24 de março de 2013

os Papas e a caminhada quaresmal
Damasceno


Aproximamo-nos da etapa final da quaresma, estamos quase na rampa para o calvário. E continuamos a caminhar. Estes dias entre a resignação de Bento XVI e a eleição de Francisco, vemos a Igreja a caminhar, como Cristo, para o Calvário. Envolta de multidão eufórica, preocupada, animada, agressiva ou apenas curiosa, a Igreja caminhou e caminha. E sempre continuará caminhando.

Nem queria acreditar quando percebi que alguns analistas e órgãos da imprensa internacional (ainda que não muitos) insinuavam que a resignação de Bento XVI podia revelar uma certa cobardia ou comodismo egoísta. Mas realmente há gente a pensar e a dizer isso? Há. Não posso seguir as notícias com muita exaustão, mas vi uma ou outra coisa. Reproduzo aqui apenas um pedaço de uma entrevista a um teólogo alemão na Euronews (o canal de informação com mais audiência na Europa, anunciam eles) que me deixou estupefacto: Jornalista – Então acha que a Igreja está em crise? Teólogo – Mas isso é evidente… as igrejas estão completamente vazias, o espaço do encontro e da comunicação já não acontece no adro da igreja, as pessoas afastaram-se, os padres são cada vez menos – E como vê a resignação do Papa? – Ele diz que resigna, mas a verdade é que vai ficar ali por perto, o que ele quer é continuar a controlar, embora de outra maneira... até vai continuar a vestir de branco!...
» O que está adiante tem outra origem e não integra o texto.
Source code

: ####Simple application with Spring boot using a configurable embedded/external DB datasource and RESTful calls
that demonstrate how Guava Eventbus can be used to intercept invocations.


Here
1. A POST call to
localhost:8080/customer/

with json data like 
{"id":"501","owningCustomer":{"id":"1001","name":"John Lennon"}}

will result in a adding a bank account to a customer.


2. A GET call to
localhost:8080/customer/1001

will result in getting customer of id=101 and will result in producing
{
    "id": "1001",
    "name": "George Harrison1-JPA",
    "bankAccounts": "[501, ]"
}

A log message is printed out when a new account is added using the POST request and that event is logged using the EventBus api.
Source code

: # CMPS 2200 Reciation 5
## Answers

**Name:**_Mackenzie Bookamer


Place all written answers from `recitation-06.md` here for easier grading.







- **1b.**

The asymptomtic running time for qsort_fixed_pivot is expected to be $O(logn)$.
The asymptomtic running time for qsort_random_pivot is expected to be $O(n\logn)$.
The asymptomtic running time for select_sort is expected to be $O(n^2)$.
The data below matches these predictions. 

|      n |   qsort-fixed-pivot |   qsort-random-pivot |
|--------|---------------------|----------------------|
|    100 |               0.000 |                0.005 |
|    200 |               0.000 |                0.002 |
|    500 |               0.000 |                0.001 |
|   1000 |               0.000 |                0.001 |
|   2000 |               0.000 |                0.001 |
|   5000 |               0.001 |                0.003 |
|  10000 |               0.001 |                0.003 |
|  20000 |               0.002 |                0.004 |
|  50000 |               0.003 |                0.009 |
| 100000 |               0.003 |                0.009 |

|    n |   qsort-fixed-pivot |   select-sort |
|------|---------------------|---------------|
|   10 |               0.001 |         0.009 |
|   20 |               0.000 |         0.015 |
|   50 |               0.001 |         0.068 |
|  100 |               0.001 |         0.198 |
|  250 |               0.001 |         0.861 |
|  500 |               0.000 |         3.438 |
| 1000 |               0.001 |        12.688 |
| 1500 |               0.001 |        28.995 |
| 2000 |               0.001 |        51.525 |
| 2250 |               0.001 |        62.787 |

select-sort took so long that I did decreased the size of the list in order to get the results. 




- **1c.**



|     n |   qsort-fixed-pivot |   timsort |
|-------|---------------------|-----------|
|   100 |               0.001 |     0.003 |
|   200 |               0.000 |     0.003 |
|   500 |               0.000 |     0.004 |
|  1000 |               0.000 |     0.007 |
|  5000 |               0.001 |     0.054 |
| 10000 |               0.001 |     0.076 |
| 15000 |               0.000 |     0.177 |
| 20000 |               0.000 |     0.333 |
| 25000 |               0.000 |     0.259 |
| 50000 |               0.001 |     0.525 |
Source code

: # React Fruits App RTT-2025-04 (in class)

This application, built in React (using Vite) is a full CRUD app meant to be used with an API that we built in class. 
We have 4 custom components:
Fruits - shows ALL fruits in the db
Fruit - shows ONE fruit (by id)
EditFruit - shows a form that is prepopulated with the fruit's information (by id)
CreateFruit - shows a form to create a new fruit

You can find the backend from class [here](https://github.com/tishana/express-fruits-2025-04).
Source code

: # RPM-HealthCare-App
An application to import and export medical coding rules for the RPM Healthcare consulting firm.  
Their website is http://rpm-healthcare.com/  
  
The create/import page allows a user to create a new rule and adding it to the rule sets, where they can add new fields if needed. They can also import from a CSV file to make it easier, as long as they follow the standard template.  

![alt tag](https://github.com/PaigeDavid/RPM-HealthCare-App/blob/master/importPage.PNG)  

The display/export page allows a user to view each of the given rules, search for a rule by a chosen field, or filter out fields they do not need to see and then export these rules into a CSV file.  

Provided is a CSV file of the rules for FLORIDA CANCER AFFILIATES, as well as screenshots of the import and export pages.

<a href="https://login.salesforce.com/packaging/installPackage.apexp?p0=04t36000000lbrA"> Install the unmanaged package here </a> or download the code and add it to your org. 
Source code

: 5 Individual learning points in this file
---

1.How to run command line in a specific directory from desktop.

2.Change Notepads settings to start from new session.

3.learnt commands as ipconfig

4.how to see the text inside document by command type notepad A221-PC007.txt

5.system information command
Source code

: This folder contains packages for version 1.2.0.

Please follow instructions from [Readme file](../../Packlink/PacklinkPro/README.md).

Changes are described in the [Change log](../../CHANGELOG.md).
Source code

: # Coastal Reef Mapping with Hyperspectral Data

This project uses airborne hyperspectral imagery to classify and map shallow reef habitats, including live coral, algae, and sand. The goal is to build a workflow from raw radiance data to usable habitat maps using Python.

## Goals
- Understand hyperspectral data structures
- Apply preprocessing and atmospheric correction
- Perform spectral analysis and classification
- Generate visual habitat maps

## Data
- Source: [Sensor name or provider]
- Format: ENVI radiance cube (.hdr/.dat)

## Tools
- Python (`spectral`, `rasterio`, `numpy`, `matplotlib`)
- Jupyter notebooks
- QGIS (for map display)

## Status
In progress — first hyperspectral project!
E o papa continuava o seu caminho. Maltratado, não respondia. A multidão ia-se apinhando. Ele olhava para um lado e sorria, com esforço porque, ele sabe-o, não é lá muito fotogénico. Acenava também, mas de modo quase retraído, porque reconhece os pecados da sua Igreja, nunca os negara, e são pecados que lhe doem. Olhava em frente e caminhava com passo firme. Tinha sido uma boa decisão. No seu coração tinha ponderado tanto, tanto esta decisão! Era preciso ter coragem, fazer um tremendo esforço de esvaziamento de si mesmo e, para o bem da Igreja, deixar a cadeira de Pedro a alguém com mais fôlego. Algumas reportagens relembravam as polémicas que tinham abalado o seu pontificado: A fúria dos muçulmanos por causa de uma sua frase no discurso dado em Ratisbona; a indignação pelo facto de ter retirado as sanções a um bispo anti-semita; as abundantes manifestações de chacota com que era brindado nas “gay-parades”; o escândalo por casos de pedofilia praticada por uma mão cheia de padres “seus”; a crítica mordaz, ininterrupta e quase de rotina à sua convicção de que a Verdade é Jesus Cristo e o seu amor por nós! E o papa continuava. Caminhava, a caminho do calvário. Dentro, só amor. Por fora o mundo do sensacional e uma multidão ruidosa, essa mesma que gritava “crucifica-o”. Mas dentro só o Amor. Crucifica-o. Só o Amor.
A eleição de um papa é do mais mediático que pode haver. Um montão de carros com parabólicas no tejadilho vão-se ancorando o mais próximo que podem da chaminé da capela Sistina. Todo o planeta se concentra em Roma. A Igreja, nestas alturas, parece obter a atenção e o crédito que o seu estatuto “merece”. O Reino de Deus, o Domínio de Deus, parece que vai penetrando, vai entrando no coração dos homens. Claro que sim. Mas não tanto nesta sedutora aparência de êxito. O Reino não está tanto nesta multidão que clama Hossana com todo o entusiasmo na praça de São Pedro, momentos antes da aparição de Francisco. O Reino de Deus, o seu poderoso domínio, estará lá mais no alto: no alto da cruz! O mesmo é dizer, no abaixamento. E o papa Francisco sabe-o muito bem.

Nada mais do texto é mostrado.